Cut throat competition among capitalists led to some accumulating great wealth and, in turn, political influence. Marx saw developed capitalism as state monopoly capitalism where the barons of industry run the state in their own interests, and he predicted that in doing so they were digging their own graves.
Marx saw capitalism developing to a point where there would be a small number of huge enterprises, a mass army of the unemployed, and the internal contradictions of capitalism (the need to force down wages, thus reducing the purchasing power of the population and the imperative to find more foreign markets) would permit the proletariat eventually to strike and take power, consigning capitalists to the rubbish bin of history. Workers would take over factories and land and run them in the interests, not of the few, but of everyone. The new society would be socialist where the means of production, distribution and exchange would be run by the proletariat. All private property would become communal property and there would be no need for a police or military force. Crime was viewed as originating in private property and with the elimination of the latter crime would fade away.
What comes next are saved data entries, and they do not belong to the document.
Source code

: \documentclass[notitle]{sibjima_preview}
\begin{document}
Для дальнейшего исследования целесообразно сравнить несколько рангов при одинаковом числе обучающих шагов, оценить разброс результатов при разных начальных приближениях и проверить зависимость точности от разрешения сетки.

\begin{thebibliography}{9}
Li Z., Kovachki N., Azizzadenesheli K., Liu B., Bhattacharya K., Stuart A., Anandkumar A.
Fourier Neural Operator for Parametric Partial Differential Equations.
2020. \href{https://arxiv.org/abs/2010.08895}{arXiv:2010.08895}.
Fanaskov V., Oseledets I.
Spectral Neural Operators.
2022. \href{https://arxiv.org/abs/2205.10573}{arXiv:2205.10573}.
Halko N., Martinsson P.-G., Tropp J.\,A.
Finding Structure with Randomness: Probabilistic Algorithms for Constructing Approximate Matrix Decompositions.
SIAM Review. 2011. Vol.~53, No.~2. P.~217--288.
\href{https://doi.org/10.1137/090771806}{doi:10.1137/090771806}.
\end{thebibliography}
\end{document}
There would be no need for government as all communities would be self-administered. All a person’s needs would be met, social justice would prevail and there would be no discrimination on the basis of gender, ethnic identity or ability. Everybody would eventually become equal. It would be paradise on earth.
The above would be the second or higher stage of development: the first, or lower stage, being socialism where everyone would be rewarded according to their contribution to society. It follows there would be inequality under socialism. As the economy expanded, the higher stage would follow. No wonder the above vision was wildly popular the more exploited, down trodden and miserable one felt. It was like a Hollywood movie come true. Those on the margins of society could look forward to becoming a member of the elite. And, into the bargain, it was international, one big, harmonious, happy family. Middle-class rebels could also join and saw themselves as qualified to lead the proletariat to the Promised Land.
Socialism had its origins in the French Revolution, and the first socialist experiment was the Paris Commune of 1871. It was put down in rivers of blood by the French state and such was the bloodletting that it was difficult to find a plumber in Paris afterwards. Baron Hausmann subsequently rebuilt Paris with very wide boulevards to ensure that barricades could not easily be built.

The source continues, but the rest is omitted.